# [What is required]
Give back each entry unchanged, minus pictures.

-- Opening Marker --

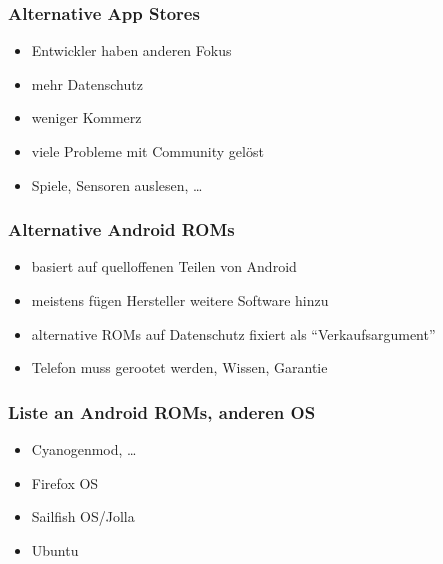 \documentclass[12pt]{beamer}
\begin{document}
\begin{frame}
	\frametitle{Alternative App Stores}
	\begin{itemize}
		\item<2-> Entwickler haben anderen Fokus
		\item<3-> mehr Datenschutz
		\item<4-> weniger Kommerz
		\item<5-> viele Probleme mit Community gelöst
		\item<6-> Spiele, Sensoren auslesen, \ldots
	\end{itemize}
\end{frame}
\begin{frame}
	\frametitle{Alternative Android ROMs}
	\begin{itemize}
		\item<2-> basiert auf quelloffenen Teilen von Android
		\item<3-> meistens fügen Hersteller weitere Software hinzu
		\item<4-> alternative ROMs auf Datenschutz fixiert als "`Verkaufsargument"'
		\item<5-> Telefon muss gerootet werden, Wissen, Garantie
	\end{itemize}
\end{frame}

\begin{frame}
	\frametitle{Liste an Android ROMs, anderen OS}
	\begin{itemize}
		\item<2-> Cyanogenmod, \ldots
		\item<3-> Firefox OS
		\item<4-> Sailfish OS/Jolla
		\item<5-> Ubuntu
	\end{itemize}
\end{frame}
\end{document}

-- Closing Marker --

# [Output for this exercise]
 \documentclass[12pt]{beamer}
\begin{document}
\begin{frame}
	\frametitle{Alternative App Stores}
	\begin{itemize}
		\item<2-> Entwickler haben anderen Fokus
		\item<3-> mehr Datenschutz
		\item<4-> weniger Kommerz
		\item<5-> viele Probleme mit Community gelöst
		\item<6-> Spiele, Sensoren auslesen, \ldots
	\end{itemize}
\end{frame}
\begin{frame}
	\frametitle{Alternative Android ROMs}
	\begin{itemize}
		\item<2-> basiert auf quelloffenen Teilen von Android
		\item<3-> meistens fügen Hersteller weitere Software hinzu
		\item<4-> alternative ROMs auf Datenschutz fixiert als "`Verkaufsargument"'
		\item<5-> Telefon muss gerootet werden, Wissen, Garantie
	\end{itemize}
\end{frame}

\begin{frame}
	\frametitle{Liste an Android ROMs, anderen OS}
	\begin{itemize}
		\item<2-> Cyanogenmod, \ldots
		\item<3-> Firefox OS
		\item<4-> Sailfish OS/Jolla
		\item<5-> Ubuntu
	\end{itemize}
\end{frame}
\end{document}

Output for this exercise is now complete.